Nora Brown started playing music at age six, making her a virtuoso by her current age, 16. She specializes in traditional songs and homespun melodies from Appalachia, as performed on banjo. Her latest album, Long Time to Be Gone (Jalopy Records), has sixteen songs that are simple but affecting. You need skill to make an album that’s mostly instrumental be so engaging, and Brown is the kind of superb player that holds your attention throughout.
On a tune like “Miner’s Dream,” her playing is so expressive you don’t even notice the absence of lyrics. “Wild Goose Chase” has a rambling quality that brings to mind visions of geese tumbling over the hillside. Because most numbers are instrumental, it feels like an extra treat when she does sing, as on “Jenny Put the Kettle On” and “Little Satchel;” hers is a low, unaffected voice adding a light note to the proceedings. Her extensive liner notes are a bonus, relating the stories behind the songs. Brown is the kind of sure-footed musician that gets you excited about the possibilities of what she’ll do next.
After recording an EP of what they called “first draft songs,” Charlotte, North Carolina’s Faye emerges with their debut album, You’re Better (Self-Aware Records). Faye’s core duo is Sarah Blumenthal (bass) and Susan Plante (guitar), mixing together their roots in, respectively, punk rock and classical music to whip up a batch of spunky indie pop (propelled by the drumming prowess of Thomas Berkau).
The lyrics are taut and at times disturbing: “I am the hand, you are the teeth” (“Teeth”), “Let me run my hot, dirty feet/All over clean sheets…” (“Dream Punches”), “I imagine life without a trace of this existence” (“Nag D”). But this isn’t an album of gloom and doom; the roiling power of the music sees to that. There’s a reason the power trio of guitar-bass-drums is so effective; it strips the music to its bare essentials, giving the songs a greater punch. Consider the closing song, “Mortal Kombat,” inspired by the misogyny Blumenthal and Plante have experienced as musicians. From a slow and almost somber start, the song suddenly lurches into overdrive as the two come into their own, singing “You’re in my head” as they admit about how toxic put downs can lodge in your head, and then delivering the kicker — “But I can sure walk away.” Holding their heads high, no doubt.
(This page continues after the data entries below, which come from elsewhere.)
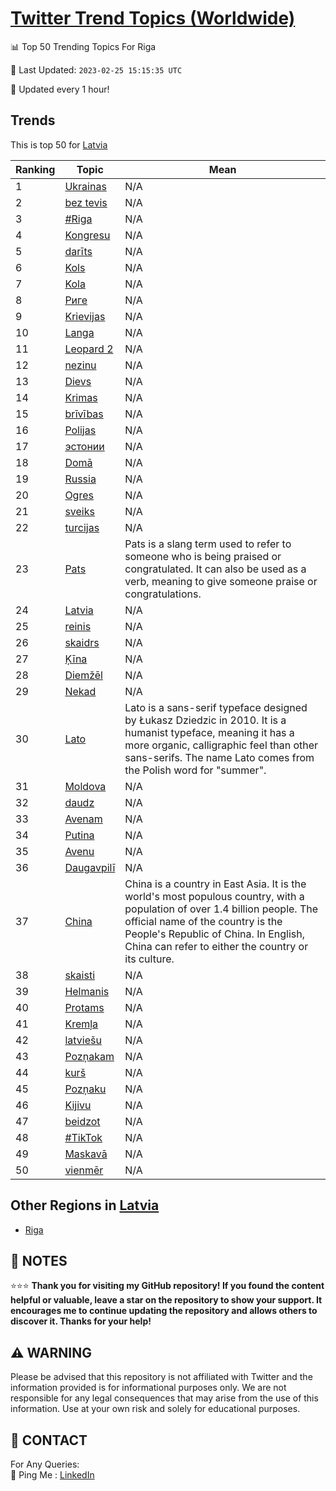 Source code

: [Twitter Trend Topics (Worldwide)](https://github.com/ErcinDedeoglu/Twitter-Trend-Topics)
==========


📊 Top 50 Trending Topics For Riga

📆 Last Updated: `2023-02-25 15:15:35 UTC`

🔧 Updated every 1 hour!


## Trends

This is top 50 for [Latvia](</Latvia>)

| Ranking | Topic | Mean |
| ------- | ------------ | ------------ |
| 1 | [Ukrainas](http://twitter.com/search?q=Ukrainas) | N/A |
| 2 | [bez tevis](http://twitter.com/search?q=bez+tevis) | N/A |
| 3 | [#Riga](http://twitter.com/search?q=%23Riga) | N/A |
| 4 | [Kongresu](http://twitter.com/search?q=Kongresu) | N/A |
| 5 | [darīts](http://twitter.com/search?q=dar%c4%abts) | N/A |
| 6 | [Kols](http://twitter.com/search?q=Kols) | N/A |
| 7 | [Kola](http://twitter.com/search?q=Kola) | N/A |
| 8 | [Риге](http://twitter.com/search?q=%d0%a0%d0%b8%d0%b3%d0%b5) | N/A |
| 9 | [Krievijas](http://twitter.com/search?q=Krievijas) | N/A |
| 10 | [Langa](http://twitter.com/search?q=Langa) | N/A |
| 11 | [Leopard 2](http://twitter.com/search?q=Leopard+2) | N/A |
| 12 | [nezinu](http://twitter.com/search?q=nezinu) | N/A |
| 13 | [Dievs](http://twitter.com/search?q=Dievs) | N/A |
| 14 | [Krimas](http://twitter.com/search?q=Krimas) | N/A |
| 15 | [brīvības](http://twitter.com/search?q=br%c4%abv%c4%abbas) | N/A |
| 16 | [Polijas](http://twitter.com/search?q=Polijas) | N/A |
| 17 | [эстонии](http://twitter.com/search?q=%d1%8d%d1%81%d1%82%d0%be%d0%bd%d0%b8%d0%b8) | N/A |
| 18 | [Domā](http://twitter.com/search?q=Dom%c4%81) | N/A |
| 19 | [Russia](http://twitter.com/search?q=Russia) | N/A |
| 20 | [Ogres](http://twitter.com/search?q=Ogres) | N/A |
| 21 | [sveiks](http://twitter.com/search?q=sveiks) | N/A |
| 22 | [turcijas](http://twitter.com/search?q=turcijas) | N/A |
| 23 | [Pats](http://twitter.com/search?q=Pats) | Pats is a slang term used to refer to someone who is being praised or congratulated. It can also be used as a verb, meaning to give someone praise or congratulations. |
| 24 | [Latvia](http://twitter.com/search?q=Latvia) | N/A |
| 25 | [reinis](http://twitter.com/search?q=reinis) | N/A |
| 26 | [skaidrs](http://twitter.com/search?q=skaidrs) | N/A |
| 27 | [Ķīna](http://twitter.com/search?q=%c4%b6%c4%abna) | N/A |
| 28 | [Diemžēl](http://twitter.com/search?q=Diem%c5%be%c4%93l) | N/A |
| 29 | [Nekad](http://twitter.com/search?q=Nekad) | N/A |
| 30 | [Lato](http://twitter.com/search?q=Lato) | Lato is a sans-serif typeface designed by Łukasz Dziedzic in 2010. It is a humanist typeface, meaning it has a more organic, calligraphic feel than other sans-serifs. The name Lato comes from the Polish word for "summer". |
| 31 | [Moldova](http://twitter.com/search?q=Moldova) | N/A |
| 32 | [daudz](http://twitter.com/search?q=daudz) | N/A |
| 33 | [Avenam](http://twitter.com/search?q=Avenam) | N/A |
| 34 | [Putina](http://twitter.com/search?q=Putina) | N/A |
| 35 | [Avenu](http://twitter.com/search?q=Avenu) | N/A |
| 36 | [Daugavpilī](http://twitter.com/search?q=Daugavpil%c4%ab) | N/A |
| 37 | [China](http://twitter.com/search?q=China) | China is a country in East Asia. It is the world's most populous country, with a population of over 1.4 billion people. The official name of the country is the People's Republic of China. In English, China can refer to either the country or its culture. |
| 38 | [skaisti](http://twitter.com/search?q=skaisti) | N/A |
| 39 | [Helmanis](http://twitter.com/search?q=Helmanis) | N/A |
| 40 | [Protams](http://twitter.com/search?q=Protams) | N/A |
| 41 | [Kremļa](http://twitter.com/search?q=Krem%c4%bca) | N/A |
| 42 | [latviešu](http://twitter.com/search?q=latvie%c5%a1u) | N/A |
| 43 | [Pozņakam](http://twitter.com/search?q=Poz%c5%86akam) | N/A |
| 44 | [kurš](http://twitter.com/search?q=kur%c5%a1) | N/A |
| 45 | [Pozņaku](http://twitter.com/search?q=Poz%c5%86aku) | N/A |
| 46 | [Kijivu](http://twitter.com/search?q=Kijivu) | N/A |
| 47 | [beidzot](http://twitter.com/search?q=beidzot) | N/A |
| 48 | [#TikTok](http://twitter.com/search?q=%23TikTok) | N/A |
| 49 | [Maskavā](http://twitter.com/search?q=Maskav%c4%81) | N/A |
| 50 | [vienmēr](http://twitter.com/search?q=vienm%c4%93r) | N/A |



## Other Regions in [Latvia](</Latvia>)

* [Riga](</Latvia/Riga.md>)



## 📝 NOTES

⭐⭐⭐ **Thank you for visiting my GitHub repository! If you found the content helpful or valuable, leave a star on the repository to show your support. It encourages me to continue updating the repository and allows others to discover it. Thanks for your help!**


## ⚠️ WARNING

Please be advised that this repository is not affiliated with Twitter and the information provided is for informational purposes only. We are not responsible for any legal consequences that may arise from the use of this information. Use at your own risk and solely for educational purposes.


## 📨 CONTACT

 For Any Queries:  
            🏓 Ping Me : [LinkedIn](https://www.linkedin.com/in/ercindedeoglu/)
Dreckig (“dirty” in German), the Portland, OR-based husband and wife duo of Papi Fimbres and Shana Lindbeck, have created what you might call Latin Electronica on Digital Exposure (Broken Clover Records). The two sing alternately in Spanish, German, and English, and their voices aren’t the only organic sounds; the instrumentals “Dream Moon” and “Meaty Okra” feature lead “vocals” by a flute. There’s a light dreaminess to much of the music — the mood is more chill than high BPM — and songs like “Non Zero Sum” lull you into a blissful state.
The 2018 Bobbie Gentry box set The Girl From Chickasaw County: The Complete Capitol Masters was rightly acclaimed for its insightful look at the singer/songwriter/producer whose accomplishments go far beyond the success of her signature song, “Ode to Billie Joe.” Those who didn’t want to spring for the box can now pick up the single disc drawn from the set, newly subtitled Highlights from the Capitol Masters (UMe). Check out the BBC versions of “Billy the Kid” and “Niki Hokey”/“Barefootin’,” the demo of “Feelin’ Good,” and the alternate version of “Mississippi Delta.”